Peptide Reconstitution Calculator

Enter what is in the vial, how much bacteriostatic water you added, and your dose. The tool returns the exact volume to draw, in insulin-syringe units, and handles milligrams as well as IU for growth hormone.

Draw to

10 units

= 0.1 mL on a 100-unit syringe

Concentration
2.5 mg/mL
value
2,500 mcg/mL
Doses per vial
20
050100 units

5 mg in 2 mL = 2.5 mg/mL. For a 250 mcg dose, draw 10 units (0.1 mL) on a 100-unit syringe. 20 doses per vial.

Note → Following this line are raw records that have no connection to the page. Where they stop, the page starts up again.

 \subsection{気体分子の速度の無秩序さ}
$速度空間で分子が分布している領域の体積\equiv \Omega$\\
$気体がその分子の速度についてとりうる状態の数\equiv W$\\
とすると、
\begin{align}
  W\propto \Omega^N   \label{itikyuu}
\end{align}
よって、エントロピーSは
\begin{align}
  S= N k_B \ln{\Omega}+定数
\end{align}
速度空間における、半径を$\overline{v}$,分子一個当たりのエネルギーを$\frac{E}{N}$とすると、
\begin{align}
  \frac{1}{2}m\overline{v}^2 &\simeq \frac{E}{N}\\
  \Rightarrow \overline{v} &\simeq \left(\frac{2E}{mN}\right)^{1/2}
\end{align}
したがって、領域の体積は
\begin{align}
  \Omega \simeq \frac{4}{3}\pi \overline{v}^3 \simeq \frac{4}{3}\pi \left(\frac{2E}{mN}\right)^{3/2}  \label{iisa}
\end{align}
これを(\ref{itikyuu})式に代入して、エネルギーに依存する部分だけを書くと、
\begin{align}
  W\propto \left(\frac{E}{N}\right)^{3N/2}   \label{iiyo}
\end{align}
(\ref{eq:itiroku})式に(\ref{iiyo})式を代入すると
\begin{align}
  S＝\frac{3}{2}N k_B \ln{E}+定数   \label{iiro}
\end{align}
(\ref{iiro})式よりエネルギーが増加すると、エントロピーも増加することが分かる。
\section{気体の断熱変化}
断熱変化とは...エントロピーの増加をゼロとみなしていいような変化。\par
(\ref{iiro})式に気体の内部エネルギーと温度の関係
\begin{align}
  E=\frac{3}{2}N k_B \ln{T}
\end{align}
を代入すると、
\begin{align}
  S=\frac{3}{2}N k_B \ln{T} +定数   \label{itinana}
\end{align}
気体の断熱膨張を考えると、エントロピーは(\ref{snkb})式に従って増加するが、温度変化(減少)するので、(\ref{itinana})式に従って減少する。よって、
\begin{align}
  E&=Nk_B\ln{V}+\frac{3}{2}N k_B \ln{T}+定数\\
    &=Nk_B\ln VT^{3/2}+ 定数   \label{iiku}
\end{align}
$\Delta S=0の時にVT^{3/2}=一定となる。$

This tool does arithmetic on the numbers you enter. It is educational reference material, not medical advice, a dosing recommendation, or an endorsement of any compound. Many research peptides are prescription-only or investigational and are not approved for human use. Its output is only as accurate as the vial’s actual labelled content, which is why an independently verifiable certificate of analysis matters.

How the calculation works

Reconstitution is one division problem repeated three times. First, concentration: the amount of peptide in the vial divided by the volume of bacteriostatic water you add. A 5 mg vial in 2 mL of water is 2.5 mg/mL, or 2,500 mcg/mL. Adding more water does not change how much peptide you have; it only spreads the same peptide through more liquid, which lowers the concentration and raises the volume you draw for a given dose.

Second, the draw: your dose divided by the concentration gives the volume to pull into the syringe. A 250 mcg dose at 2,500 mcg/mL is 0.1 mL. Third, syringe units: an insulin syringe is marked in units, not millilitres, and on a U-100 syringe 1 mL is 100 units, so 0.1 mL is 10 units. The calculator does all three steps and shows the unit mark to draw to.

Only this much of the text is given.